**What you need to do**: Searching the material below, find each line that includes the word "CRITERION", and copy it.

**Information supplied**:
————————
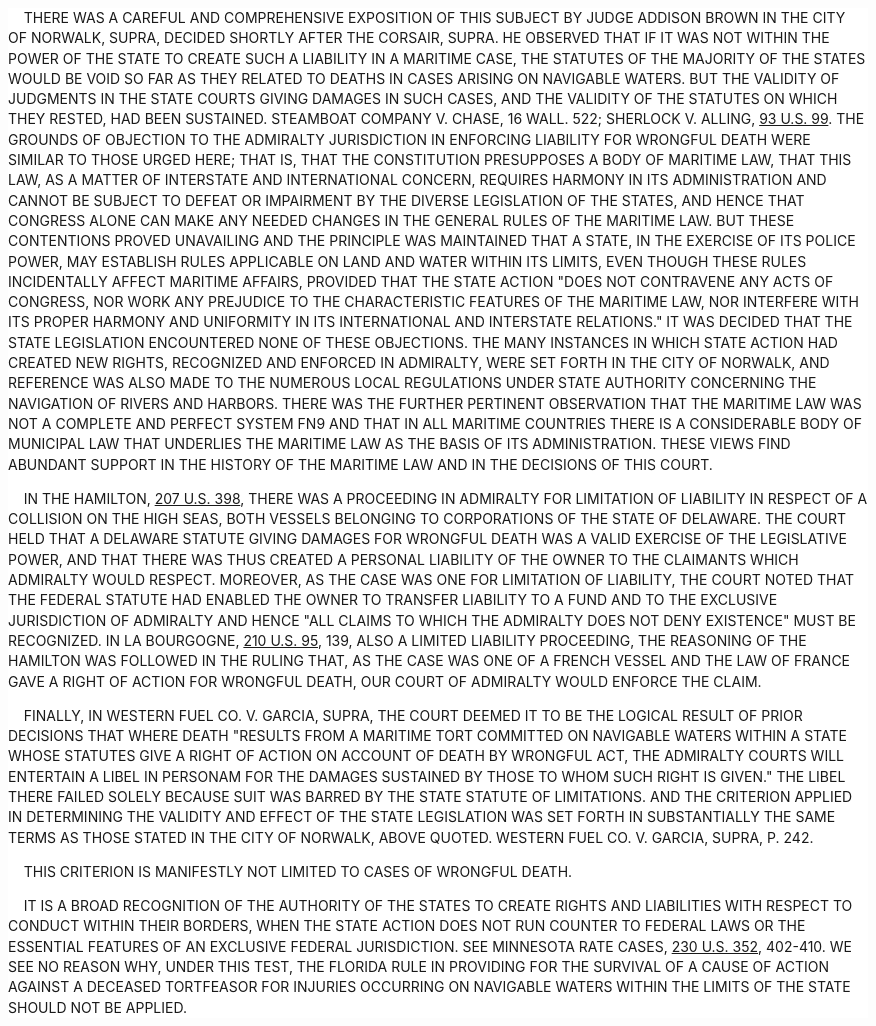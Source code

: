     THERE WAS A CAREFUL AND COMPREHENSIVE EXPOSITION OF THIS SUBJECT BY JUDGE ADDISON BROWN IN THE CITY OF NORWALK, SUPRA, DECIDED SHORTLY AFTER THE CORSAIR, SUPRA.  HE OBSERVED THAT IF IT WAS NOT WITHIN THE POWER OF THE STATE TO CREATE SUCH A LIABILITY IN A MARITIME CASE, THE STATUTES OF THE MAJORITY OF THE STATES WOULD BE VOID SO FAR AS THEY RELATED TO DEATHS IN CASES ARISING ON NAVIGABLE WATERS.  BUT THE VALIDITY OF JUDGMENTS IN THE STATE COURTS GIVING DAMAGES IN SUCH CASES, AND THE VALIDITY OF THE STATUTES ON WHICH THEY RESTED, HAD BEEN SUSTAINED.  STEAMBOAT COMPANY V. CHASE, 16 WALL.  522; SHERLOCK V. ALLING, [93 U.S. 99][/us/courts/scotus/usReporter/93/99].  THE GROUNDS OF OBJECTION TO THE ADMIRALTY JURISDICTION IN ENFORCING LIABILITY FOR WRONGFUL DEATH WERE SIMILAR TO THOSE URGED HERE; THAT IS, THAT THE CONSTITUTION PRESUPPOSES A BODY OF MARITIME LAW, THAT THIS LAW, AS A MATTER OF INTERSTATE AND INTERNATIONAL CONCERN, REQUIRES HARMONY IN ITS ADMINISTRATION AND CANNOT BE SUBJECT TO DEFEAT OR IMPAIRMENT BY THE DIVERSE LEGISLATION OF THE STATES, AND HENCE THAT CONGRESS ALONE CAN MAKE ANY NEEDED CHANGES IN THE GENERAL RULES OF THE MARITIME LAW.  BUT THESE CONTENTIONS PROVED UNAVAILING AND THE PRINCIPLE WAS MAINTAINED THAT A STATE, IN THE EXERCISE OF ITS POLICE POWER, MAY ESTABLISH RULES APPLICABLE ON LAND AND WATER WITHIN ITS LIMITS, EVEN THOUGH THESE RULES INCIDENTALLY AFFECT MARITIME AFFAIRS, PROVIDED THAT THE STATE ACTION "DOES NOT CONTRAVENE ANY ACTS OF CONGRESS, NOR WORK ANY PREJUDICE TO THE CHARACTERISTIC FEATURES OF THE MARITIME LAW, NOR INTERFERE WITH ITS PROPER HARMONY AND UNIFORMITY IN ITS INTERNATIONAL AND INTERSTATE RELATIONS."  IT WAS DECIDED THAT THE STATE LEGISLATION ENCOUNTERED NONE OF THESE OBJECTIONS.  THE MANY INSTANCES IN WHICH STATE ACTION HAD CREATED NEW RIGHTS, RECOGNIZED AND ENFORCED IN ADMIRALTY, WERE SET FORTH IN THE CITY OF NORWALK, AND REFERENCE WAS ALSO MADE TO THE NUMEROUS LOCAL REGULATIONS UNDER STATE AUTHORITY CONCERNING THE NAVIGATION OF RIVERS AND HARBORS.  THERE WAS THE FURTHER PERTINENT OBSERVATION THAT THE MARITIME LAW WAS NOT A COMPLETE AND PERFECT SYSTEM FN9  AND THAT IN ALL MARITIME COUNTRIES THERE IS A CONSIDERABLE BODY OF MUNICIPAL LAW THAT UNDERLIES THE MARITIME LAW AS THE BASIS OF ITS ADMINISTRATION.  THESE VIEWS FIND ABUNDANT SUPPORT IN THE HISTORY OF THE MARITIME LAW AND IN THE DECISIONS OF THIS COURT.

    IN THE HAMILTON, [207 U.S. 398][/us/courts/scotus/usReporter/207/398], THERE WAS A PROCEEDING IN ADMIRALTY FOR LIMITATION OF LIABILITY IN RESPECT OF A COLLISION ON THE HIGH SEAS, BOTH VESSELS BELONGING TO CORPORATIONS OF THE STATE OF DELAWARE.  THE COURT HELD THAT A DELAWARE STATUTE GIVING DAMAGES FOR WRONGFUL DEATH WAS A VALID EXERCISE OF THE LEGISLATIVE POWER, AND THAT THERE WAS THUS CREATED A PERSONAL LIABILITY OF THE OWNER TO THE CLAIMANTS WHICH ADMIRALTY WOULD RESPECT.  MOREOVER, AS THE CASE WAS ONE FOR LIMITATION OF LIABILITY, THE COURT NOTED THAT THE FEDERAL STATUTE HAD ENABLED THE OWNER TO TRANSFER LIABILITY TO A FUND AND TO THE EXCLUSIVE JURISDICTION OF ADMIRALTY AND HENCE "ALL CLAIMS TO WHICH THE ADMIRALTY DOES NOT DENY EXISTENCE" MUST BE RECOGNIZED.  IN LA BOURGOGNE, [210 U.S. 95][/us/courts/scotus/usReporter/210/95], 139, ALSO A LIMITED LIABILITY PROCEEDING, THE REASONING OF THE HAMILTON WAS FOLLOWED IN THE RULING THAT, AS THE CASE WAS ONE OF A FRENCH VESSEL AND THE LAW OF FRANCE GAVE A RIGHT OF ACTION FOR WRONGFUL DEATH, OUR COURT OF ADMIRALTY WOULD ENFORCE THE CLAIM.

    FINALLY, IN WESTERN FUEL CO. V. GARCIA, SUPRA, THE COURT DEEMED IT TO BE THE LOGICAL RESULT OF PRIOR DECISIONS THAT WHERE DEATH "RESULTS FROM A MARITIME TORT COMMITTED ON NAVIGABLE WATERS WITHIN A STATE WHOSE STATUTES GIVE A RIGHT OF ACTION ON ACCOUNT OF DEATH BY WRONGFUL ACT, THE ADMIRALTY COURTS WILL ENTERTAIN A LIBEL IN PERSONAM FOR THE DAMAGES SUSTAINED BY THOSE TO WHOM SUCH RIGHT IS GIVEN."  THE LIBEL THERE FAILED SOLELY BECAUSE SUIT WAS BARRED BY THE STATE STATUTE OF LIMITATIONS.  AND THE CRITERION APPLIED IN DETERMINING THE VALIDITY AND EFFECT OF THE STATE LEGISLATION WAS SET FORTH IN SUBSTANTIALLY THE SAME TERMS AS THOSE STATED IN THE CITY OF NORWALK, ABOVE QUOTED.  WESTERN FUEL CO. V. GARCIA, SUPRA, P. 242.

    THIS CRITERION IS MANIFESTLY NOT LIMITED TO CASES OF WRONGFUL DEATH.

    IT IS A BROAD RECOGNITION OF THE AUTHORITY OF THE STATES TO CREATE RIGHTS AND LIABILITIES WITH RESPECT TO CONDUCT WITHIN THEIR BORDERS, WHEN THE STATE ACTION DOES NOT RUN COUNTER TO FEDERAL LAWS OR THE ESSENTIAL FEATURES OF AN EXCLUSIVE FEDERAL JURISDICTION.  SEE MINNESOTA RATE CASES, [230 U.S. 352][/us/courts/scotus/usReporter/230/352], 402-410.  WE SEE NO REASON WHY, UNDER THIS TEST, THE FLORIDA RULE IN PROVIDING FOR THE SURVIVAL OF A CAUSE OF ACTION AGAINST A DECEASED TORTFEASOR FOR INJURIES OCCURRING ON NAVIGABLE WATERS WITHIN THE LIMITS OF THE STATE SHOULD NOT BE APPLIED.


[/us/courts/scotus/usReporter/312/383]: https://publicdocs.github.io/go/links?ns=uslm-x&ref=%2Fus%2Fcourts%2Fscotus%2FusReporter%2F312%2F383
[/us/courts/scotus/usReporter/311/634]: https://publicdocs.github.io/go/links?ns=uslm-x&ref=%2Fus%2Fcourts%2Fscotus%2FusReporter%2F311%2F634
[/us/usc/t46/s183]: https://publicdocs.github.io/go/links?ns=uslm&ref=%2Fus%2Fusc%2Ft46%2Fs183
[/us/usc/t28/s227]: https://publicdocs.github.io/go/links?ns=uslm&ref=%2Fus%2Fusc%2Ft28%2Fs227
[/us/courts/scotus/usReporter/311/634]: https://publicdocs.github.io/go/links?ns=uslm-x&ref=%2Fus%2Fcourts%2Fscotus%2FusReporter%2F311%2F634
[/us/courts/scotus/usReporter/281/548]: https://publicdocs.github.io/go/links?ns=uslm-x&ref=%2Fus%2Fcourts%2Fscotus%2FusReporter%2F281%2F548
[/us/courts/scotus/usReporter/118/468]: https://publicdocs.github.io/go/links?ns=uslm-x&ref=%2Fus%2Fcourts%2Fscotus%2FusReporter%2F118%2F468
[/us/courts/scotus/usReporter/273/207]: https://publicdocs.github.io/go/links?ns=uslm-x&ref=%2Fus%2Fcourts%2Fscotus%2FusReporter%2F273%2F207
[/us/courts/scotus/usReporter/130/527]: https://publicdocs.github.io/go/links?ns=uslm-x&ref=%2Fus%2Fcourts%2Fscotus%2FusReporter%2F130%2F527
[/us/courts/scotus/usReporter/177/240]: https://publicdocs.github.io/go/links?ns=uslm-x&ref=%2Fus%2Fcourts%2Fscotus%2FusReporter%2F177%2F240
[/us/courts/scotus/usReporter/222/96]: https://publicdocs.github.io/go/links?ns=uslm-x&ref=%2Fus%2Fcourts%2Fscotus%2FusReporter%2F222%2F96
[/us/courts/scotus/usReporter/148/1]: https://publicdocs.github.io/go/links?ns=uslm-x&ref=%2Fus%2Fcourts%2Fscotus%2FusReporter%2F148%2F1
[/us/courts/scotus/usReporter/257/233]: https://publicdocs.github.io/go/links?ns=uslm-x&ref=%2Fus%2Fcourts%2Fscotus%2FusReporter%2F257%2F233
[/us/courts/scotus/usReporter/261/479]: https://publicdocs.github.io/go/links?ns=uslm-x&ref=%2Fus%2Fcourts%2Fscotus%2FusReporter%2F261%2F479
[/us/courts/scotus/usReporter/288/445]: https://publicdocs.github.io/go/links?ns=uslm-x&ref=%2Fus%2Fcourts%2Fscotus%2FusReporter%2F288%2F445
[/us/courts/scotus/usReporter/119/199]: https://publicdocs.github.io/go/links?ns=uslm-x&ref=%2Fus%2Fcourts%2Fscotus%2FusReporter%2F119%2F199
[/us/courts/scotus/usReporter/145/335]: https://publicdocs.github.io/go/links?ns=uslm-x&ref=%2Fus%2Fcourts%2Fscotus%2FusReporter%2F145%2F335
[/us/courts/scotus/usReporter/93/99]: https://publicdocs.github.io/go/links?ns=uslm-x&ref=%2Fus%2Fcourts%2Fscotus%2FusReporter%2F93%2F99
[/us/courts/scotus/usReporter/207/398]: https://publicdocs.github.io/go/links?ns=uslm-x&ref=%2Fus%2Fcourts%2Fscotus%2FusReporter%2F207%2F398
[/us/courts/scotus/usReporter/210/95]: https://publicdocs.github.io/go/links?ns=uslm-x&ref=%2Fus%2Fcourts%2Fscotus%2FusReporter%2F210%2F95
[/us/courts/scotus/usReporter/230/352]: https://publicdocs.github.io/go/links?ns=uslm-x&ref=%2Fus%2Fcourts%2Fscotus%2FusReporter%2F230%2F352
[/us/usc/t46/s761]: https://publicdocs.github.io/go/links?ns=uslm&ref=%2Fus%2Fusc%2Ft46%2Fs761
[/us/courts/scotus/usReporter/287/367]: https://publicdocs.github.io/go/links?ns=uslm-x&ref=%2Fus%2Fcourts%2Fscotus%2FusReporter%2F287%2F367
[/us/courts/scotus/usReporter/257/469]: https://publicdocs.github.io/go/links?ns=uslm-x&ref=%2Fus%2Fcourts%2Fscotus%2FusReporter%2F257%2F469
[/us/courts/scotus/usReporter/270/59]: https://publicdocs.github.io/go/links?ns=uslm-x&ref=%2Fus%2Fcourts%2Fscotus%2FusReporter%2F270%2F59
[/us/courts/scotus/usReporter/244/205]: https://publicdocs.github.io/go/links?ns=uslm-x&ref=%2Fus%2Fcourts%2Fscotus%2FusReporter%2F244%2F205
[/us/courts/scotus/usReporter/247/372]: https://publicdocs.github.io/go/links?ns=uslm-x&ref=%2Fus%2Fcourts%2Fscotus%2FusReporter%2F247%2F372
[/us/courts/scotus/usReporter/253/149]: https://publicdocs.github.io/go/links?ns=uslm-x&ref=%2Fus%2Fcourts%2Fscotus%2FusReporter%2F253%2F149
[/us/courts/scotus/usReporter/266/449]: https://publicdocs.github.io/go/links?ns=uslm-x&ref=%2Fus%2Fcourts%2Fscotus%2FusReporter%2F266%2F449
[/us/courts/scotus/usReporter/119/199]: https://publicdocs.github.io/go/links?ns=uslm-x&ref=%2Fus%2Fcourts%2Fscotus%2FusReporter%2F119%2F199
[/us/courts/scotus/usReporter/195/361]: https://publicdocs.github.io/go/links?ns=uslm-x&ref=%2Fus%2Fcourts%2Fscotus%2FusReporter%2F195%2F361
————————
**Result of this exercise**:
    FINALLY, IN WESTERN FUEL CO. V. GARCIA, SUPRA, THE COURT DEEMED IT TO BE THE LOGICAL RESULT OF PRIOR DECISIONS THAT WHERE DEATH "RESULTS FROM A MARITIME TORT COMMITTED ON NAVIGABLE WATERS WITHIN A STATE WHOSE STATUTES GIVE A RIGHT OF ACTION ON ACCOUNT OF DEATH BY WRONGFUL ACT, THE ADMIRALTY COURTS WILL ENTERTAIN A LIBEL IN PERSONAM FOR THE DAMAGES SUSTAINED BY THOSE TO WHOM SUCH RIGHT IS GIVEN."  THE LIBEL THERE FAILED SOLELY BECAUSE SUIT WAS BARRED BY THE STATE STATUTE OF LIMITATIONS.  AND THE CRITERION APPLIED IN DETERMINING THE VALIDITY AND EFFECT OF THE STATE LEGISLATION WAS SET FORTH IN SUBSTANTIALLY THE SAME TERMS AS THOSE STATED IN THE CITY OF NORWALK, ABOVE QUOTED.  WESTERN FUEL CO. V. GARCIA, SUPRA, P. 242.
    THIS CRITERION IS MANIFESTLY NOT LIMITED TO CASES OF WRONGFUL DEATH.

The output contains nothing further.